Work item » In the lines below, look for "documentclass". Copy each line where it appears.
--------------------------------------------------
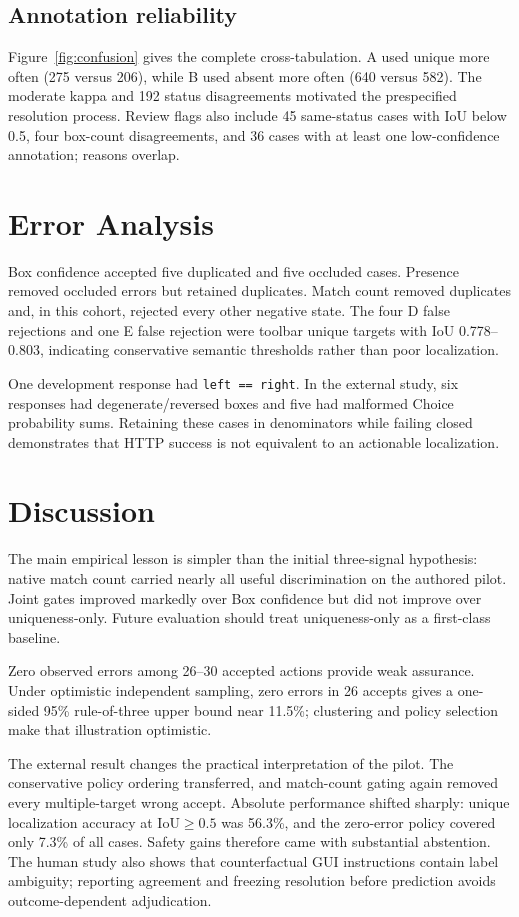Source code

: \documentclass[10pt,twocolumn]{article}
\begin{document}
\subsection{Annotation reliability}
Figure~\ref{fig:confusion} gives the complete cross-tabulation. A used unique more often (275 versus 206), while B used absent more often (640 versus 582). The moderate kappa and 192 status disagreements motivated the prespecified resolution process. Review flags also include 45 same-status cases with IoU below 0.5, four box-count disagreements, and 36 cases with at least one low-confidence annotation; reasons overlap.

\section{Error Analysis}
Box confidence accepted five duplicated and five occluded cases. Presence removed occluded errors but retained duplicates. Match count removed duplicates and, in this cohort, rejected every other negative state. The four D false rejections and one E false rejection were toolbar unique targets with IoU 0.778--0.803, indicating conservative semantic thresholds rather than poor localization.

One development response had \texttt{left == right}. In the external study, six responses had degenerate/reversed boxes and five had malformed Choice probability sums. Retaining these cases in denominators while failing closed demonstrates that HTTP success is not equivalent to an actionable localization.

\section{Discussion}
The main empirical lesson is simpler than the initial three-signal hypothesis: native match count carried nearly all useful discrimination on the authored pilot. Joint gates improved markedly over Box confidence but did not improve over uniqueness-only. Future evaluation should treat uniqueness-only as a first-class baseline.

Zero observed errors among 26--30 accepted actions provide weak assurance. Under optimistic independent sampling, zero errors in 26 accepts gives a one-sided 95\% rule-of-three upper bound near 11.5\%; clustering and policy selection make that illustration optimistic.

The external result changes the practical interpretation of the pilot. The conservative policy ordering transferred, and match-count gating again removed every multiple-target wrong accept. Absolute performance shifted sharply: unique localization accuracy at IoU$\ge0.5$ was 56.3\%, and the zero-error policy covered only 7.3\% of all cases. Safety gains therefore came with substantial abstention. The human study also shows that counterfactual GUI instructions contain label ambiguity; reporting agreement and freezing resolution before prediction avoids outcome-dependent adjudication.
\end{document}
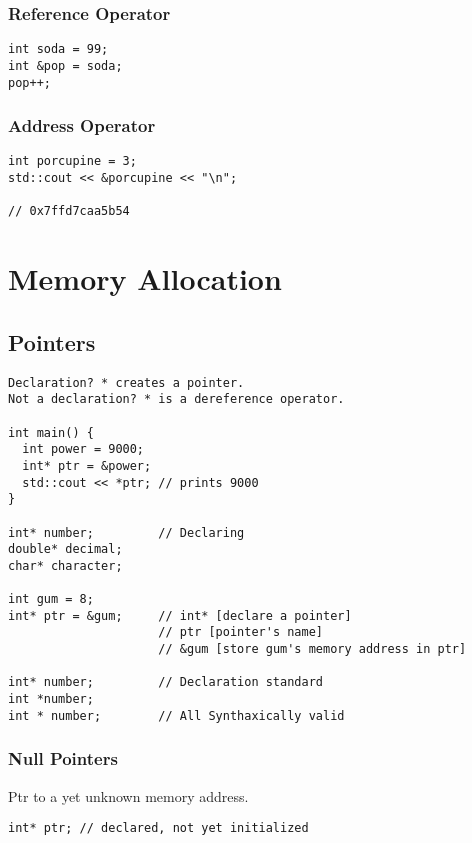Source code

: \documentclass[openany]{report}
\begin{document}
\subsection{Reference Operator}

\begin{verbatim}
int soda = 99; 
int &pop = soda;
pop++;
\end{verbatim}

\subsection{Address Operator}

\begin{verbatim}
int porcupine = 3; 
std::cout << &porcupine << "\n"; 

// 0x7ffd7caa5b54
\end{verbatim}

\chapter{Memory Allocation}
\section{Pointers}

\begin{verbatim}
Declaration? * creates a pointer.
Not a declaration? * is a dereference operator.

int main() {
  int power = 9000;
  int* ptr = &power;
  std::cout << *ptr; // prints 9000
}

int* number;         // Declaring
double* decimal;
char* character;

int gum = 8;
int* ptr = &gum;     // int* [declare a pointer]
                     // ptr [pointer's name]
                     // &gum [store gum's memory address in ptr]

int* number;         // Declaration standard
int *number;
int * number;        // All Synthaxically valid

\end{verbatim}

\subsection{Null Pointers}

Ptr to a yet unknown memory address.

\begin{verbatim}
int* ptr; // declared, not yet initialized
\end{verbatim}
\end{document}
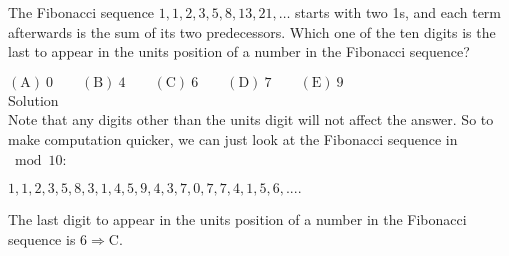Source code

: 
The Fibonacci sequence $1,1,2,3,5,8,13,21,\ldots$ starts with two 1s, and each term afterwards is the sum of its two predecessors. Which one of the ten digits is the last to appear in the units position of a number in the Fibonacci sequence?

$\mathrm{(A) \ 0 } \qquad \mathrm{(B) \ 4 } \qquad \mathrm{(C) \ 6 } \qquad \mathrm{(D) \ 7 } \qquad \mathrm{(E) \ 9 }$
\\
Solution
\\
Note that any digits other than the units digit will not affect the answer. So to make computation quicker, we can just look at the Fibonacci sequence in $\bmod{10}$:

$1,1,2,3,5,8,3,1,4,5,9,4,3,7,0,7,7,4,1,5,6,....$

The last digit to appear in the units position of a number in the Fibonacci sequence is $6 \Longrightarrow \boxed{\mathrm{C}}$.

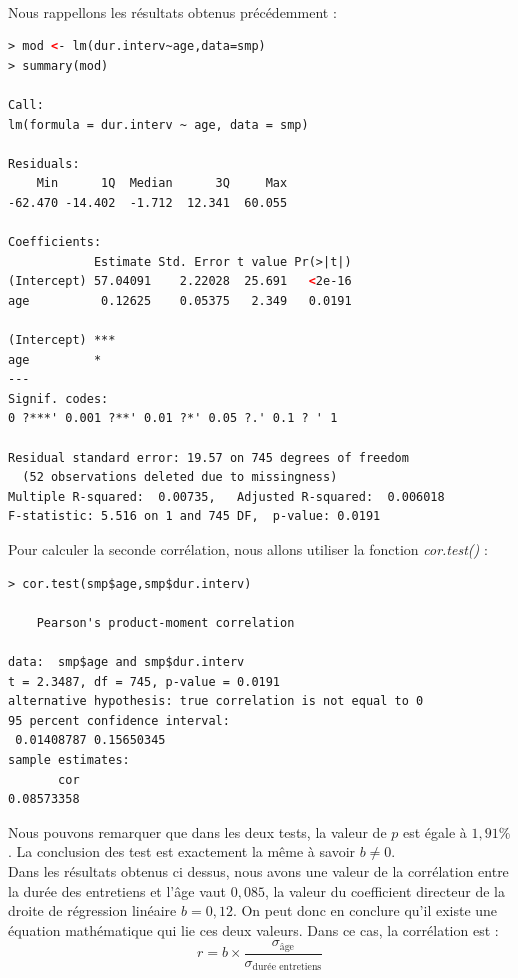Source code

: \\
Nous rappellons les résultats obtenus précédemment : 
\begin{lstlisting}[language=html]
> mod <- lm(dur.interv~age,data=smp)
> summary(mod)

Call:
lm(formula = dur.interv ~ age, data = smp)

Residuals:
    Min      1Q  Median      3Q     Max 
-62.470 -14.402  -1.712  12.341  60.055 

Coefficients:
            Estimate Std. Error t value Pr(>|t|)
(Intercept) 57.04091    2.22028  25.691   <2e-16
age          0.12625    0.05375   2.349   0.0191
               
(Intercept) ***
age         *  
---
Signif. codes:  
0 ?***' 0.001 ?**' 0.01 ?*' 0.05 ?.' 0.1 ? ' 1

Residual standard error: 19.57 on 745 degrees of freedom
  (52 observations deleted due to missingness)
Multiple R-squared:  0.00735,	Adjusted R-squared:  0.006018 
F-statistic: 5.516 on 1 and 745 DF,  p-value: 0.0191
\end{lstlisting}
Pour calculer la seconde corrélation, nous allons utiliser la fonction \textit{cor.test()} : 

\begin{lstlisting}[language=html]
> cor.test(smp$age,smp$dur.interv)

	Pearson's product-moment correlation

data:  smp$age and smp$dur.interv
t = 2.3487, df = 745, p-value = 0.0191
alternative hypothesis: true correlation is not equal to 0
95 percent confidence interval:
 0.01408787 0.15650345
sample estimates:
       cor 
0.08573358 
\end{lstlisting}
Nous pouvons remarquer que dans les deux tests, la valeur de $p$ est égale à $1,91\%$. La conclusion des test est exactement la même à savoir \underline{$b \neq 0$}.\newline
\\
Dans les résultats obtenus ci dessus, nous avons une valeur de la corrélation entre la durée des entretiens et l'âge vaut $0,085$, la valeur du coefficient directeur de la droite de régression linéaire $b=0,12$. On peut donc en conclure qu'il existe une équation mathématique qui lie ces deux valeurs.\newline
Dans ce cas, la corrélation est : 
$$r = b \times \frac{\sigma_{\textrm{âge}}}{\sigma_{\textrm{durée entretiens}}}$$

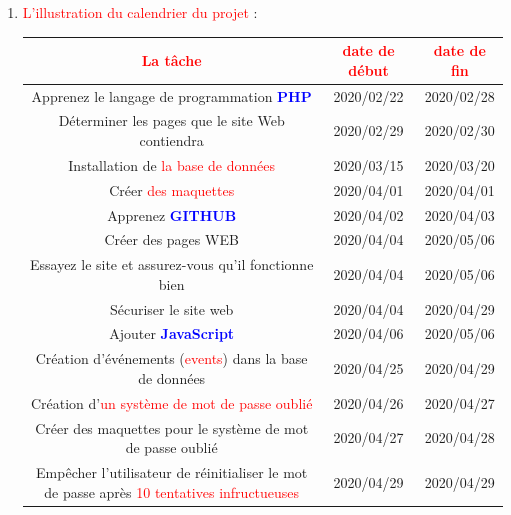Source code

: \documentclass{article}
\begin{document}
\begin{enumerate}
\begin{enumerate}
    \end{enumerate}
   \item \textcolor{red}{\huge L'illustration du calendrier du projet} :  
   \vspace{1.2cm}
   
         \hspace*{-1.2in}
        \begin{tabular}{|c | c | c|}
        \hline
          \textcolor{red}{\Large La tâche} & \textcolor{red}{\Large date de début} & \textcolor{red}{\Large date de fin}\\ 
        \hline
        Apprenez le langage de programmation \textcolor{blue}{\textbf{PHP}} & 2020/02/22 & 2020/02/28 \\ 
        \hline
        Déterminer les pages que le site Web contiendra & 2020/02/29 & 2020/02/30 \\ 
        \hline
        Installation de \textcolor{red}{la base de données} & 2020/03/15 & 2020/03/20\\
        \hline
        Créer \textcolor{red}{des maquettes} & 2020/04/01  & 2020/04/01\\
        \hline
        Apprenez \textcolor{blue}{\textbf{GITHUB}} & 2020/04/02  & 2020/04/03\\
        \hline
        Créer des pages WEB & 2020/04/04  & 2020/05/06\\
        \hline
        Essayez le site et assurez-vous qu'il fonctionne bien & 2020/04/04  & 2020/05/06\\
		\hline        
        Sécuriser le site web & 2020/04/04  & 2020/04/29\\
        \hline
        Ajouter \textcolor{blue}{\textbf{JavaScript}} & 2020/04/06  & 2020/05/06\\
        \hline
        Création d'événements (\textcolor{red}{events}) dans la base de données & 2020/04/25 & 2020/04/29\\
        \hline
         Création d'\textcolor{red}{un système de mot de passe oublié} & 2020/04/26 & 2020/04/27\\
        \hline
        Créer des maquettes pour le système de mot de passe oublié & 2020/04/27  & 2020/04/28\\
        \hline
        Empêcher l'utilisateur de réinitialiser le mot de passe après \textcolor{red}{10 tentatives infructueuses} & 2020/04/29  & 2020/04/29\\
        \hline
        \end{tabular}
        

\end{enumerate}
\end{document}
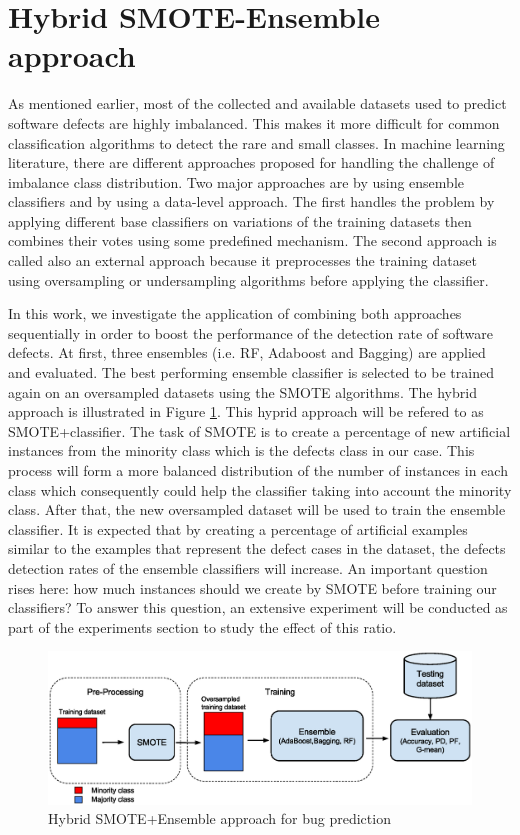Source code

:\documentclass[runningheads,a4paper]{llncs}
\begin{document}
\section{Hybrid SMOTE-Ensemble approach}
\label{SMOTE-Ensemble}

As mentioned earlier, most of the collected and available datasets used to predict software defects are highly imbalanced. This makes it more difficult for common classification algorithms to detect the rare and small classes. In machine learning literature, there are different approaches proposed for handling the challenge of imbalance class distribution. Two major approaches are by using ensemble classifiers and by using a data-level approach. The first handles the problem by applying different base classifiers on variations of the training datasets then combines their votes using some predefined mechanism. The second approach is called also an external approach because it preprocesses the training dataset using oversampling or undersampling algorithms before applying the classifier. 

In this work, we investigate the application of combining both approaches sequentially in order to boost the performance of the detection rate of software defects. At first, three ensembles (i.e. RF, Adaboost and Bagging) are applied and evaluated. The best performing ensemble classifier is selected to be trained again on an oversampled datasets using the SMOTE algorithms. The hybrid approach is illustrated in Figure \ref{fig:fig1}. This hyprid approach will be refered to as SMOTE+classifier. The task of SMOTE is to create a percentage of new artificial instances from the minority class which is the defects class in our case. This process will form a more balanced distribution of the number of instances in each class which consequently could help the classifier taking into account the minority class. After that, the new oversampled dataset will be used to train the ensemble classifier. It is expected that by creating a percentage of artificial examples similar to the examples that represent the defect cases in the dataset, the defects detection rates of the ensemble classifiers will increase. An important question rises here: how much instances should we create by SMOTE before training our classifiers? To answer this question, an extensive experiment will be conducted as part of the experiments section to study the effect of this ratio.
 

\begin{figure}[H]
\centering
\includegraphics[scale=0.50]{Framework.eps}
\caption{Hybrid SMOTE+Ensemble approach for bug prediction}
\label{fig:fig1}
\end{figure}
\end{document}
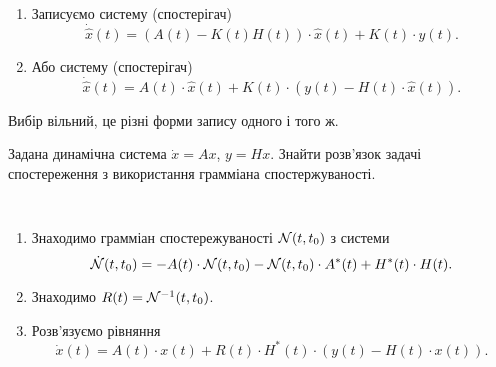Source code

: \begin{algorithm} \tt
    \begin{enumerate}
        \item Записуємо систему (спостерігач) \[ \dot{\hat{x}} (t) = (A (t) - K (t) H (t)) \cdot \hat x (t) + K(t) \cdot y(t).\]
        \item Або систему (спостерігач) \[ \dot{\hat{x}} (t) = A (t) \cdot \hat x (t) + K(t) \cdot (y(t) - H(t) \cdot \hat x(t)).\]
    \end{enumerate}
    Вибір вільний, це різні форми запису одного і того ж.
\end{algorithm}

\begin{problem*}
    Задана динамічна система $\dot x = A x$, $y = H x$. Знайти розв'язок задачі спостереження з використання грамміана спостержуваності.
\end{problem*}

\begin{algorithm} \tt
    \begin{enumerate}
        \item Знаходимо грамміан спостережуваності $\mathcal{N}(t,t_0)$ з сис\-те\-ми \[ \dot {\mathcal{N}}(t, t_0) = -A(t) \cdot \mathcal{N}(t, t_0) - \mathcal{N}(t, t_0) \cdot A^*(t) + H^*(t) \cdot H(t). \]

        \item Знаходимо $R(t) = \mathcal{N}^{-1}(t, t_0)$.

        \item Розв'язуємо рівняння \[ \dot x(t) = A(t) \cdot x(t) + R(t) \cdot H^*(t) \cdot (y(t) - H(t) \cdot x(t)). \]
    \end{enumerate}
\end{algorithm}

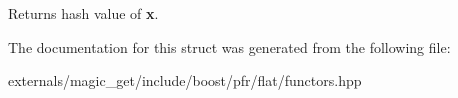 \begin{DoxyReturn}{Returns}
hash value of {\bfseries x}.
\end{DoxyReturn}


The documentation for this struct was generated from the following file\+:\begin{DoxyCompactItemize}
\item 
externals/magic\+\_\+get/include/boost/pfr/flat/functors.\+hpp\end{DoxyCompactItemize}
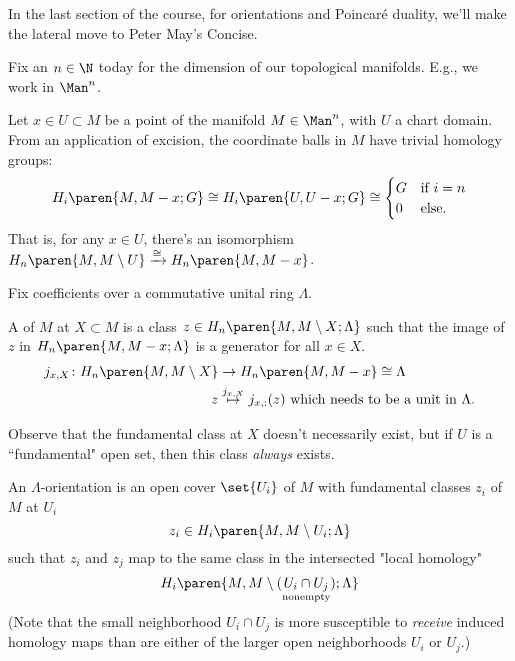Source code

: In the last section of the course, for orientations and Poincaré duality, we'll make the lateral move to Peter May's Concise.

Fix an $n \in \N$ today for the dimension of our topological manifolds. E.g., we work in $\Man^n$.

\begin{rem}
    \label{rem:local_excision}
    Let $x \in U \subset M$ be a point of the manifold $M \in \Man^n$, with $U$ a chart domain. 
    From an application of excision, the coordinate balls in $M$ have trivial homology groups:
    \begin{equation*}
        {H}_{i}\paren{M, M-x; G} \cong {H}_{i}\paren{U, U-x; G} \cong 
        \begin{cases}
            G & \text{if } i = n\\
            0 & \text{else}.
        \end{cases}
    \end{equation*}
    That is, for any $x \in U$, there's an isomorphism ${H}_{n}\paren{M, M \setminus U} \xrightarrow{\cong} {H}_{n}\paren{M, M-x}$.
\end{rem}

Fix coefficients over a commutative unital ring $\Lambda$.

\begin{defn}
    \label{defn:fundamental_class}
    A  of $M$ at $X \subset M$ is a class $z \in {H}_{n}\paren{M, M \setminus X; \Lambda}$ such that the image of $z$ in 
    ${H}_{n}\paren{M, M-x; \Lambda}$ is a generator for all $x \in X$.
    \begin{align*}
        j_{x, X} \colon {H}_{n}\paren{M, M\setminus X}
        &\to {H}_{n}\paren{M, M-x} \cong \Lambda \\
        z  &\overset{j_{x, X}}{\mapsto} j_{x, :} (z)\text{ which needs to be a unit in $\Lambda$.}
    \end{align*}
\end{defn}

\begin{note}[]
   Observe that the fundamental class at $X$ doesn't necessarily exist, but if $U$ is a ``fundamental" open set, then this class \emph{always} exists.
\end{note}

\begin{defn}
    \label{defn:orientation_may_}
    An $\Lambda$-orientation is an open cover $\set{U_i}$ of $M$ with fundamental classes $z_i$ of $M$ at $U_i$ 
    \begin{equation*}
        z_i \in {H}_{i}\paren{M, M\setminus U_i; \Lambda}
    \end{equation*}
    such that $z_i$ and $z_j$ map to the same class in the intersected "local homology"
    \begin{equation*}
       {H}_{i}\paren{M, M\setminus (\underset{\text{nonempty}}{U_i \cap U_j}); \Lambda}
    \end{equation*}
    (Note that the small neighborhood $U_i \cap U_j$ is more susceptible to \emph{receive} induced homology maps than are either of the larger open neighborhoods $U_i$ or $U_j$.) 
\end{defn}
--------------------------------------------------
Exercise answer »
: \documentclass[10pt,twocolumn]{article}
: \documentclass[openany]{report}
: \documentclass{article}
:\documentclass[runningheads,a4paper]{llncs}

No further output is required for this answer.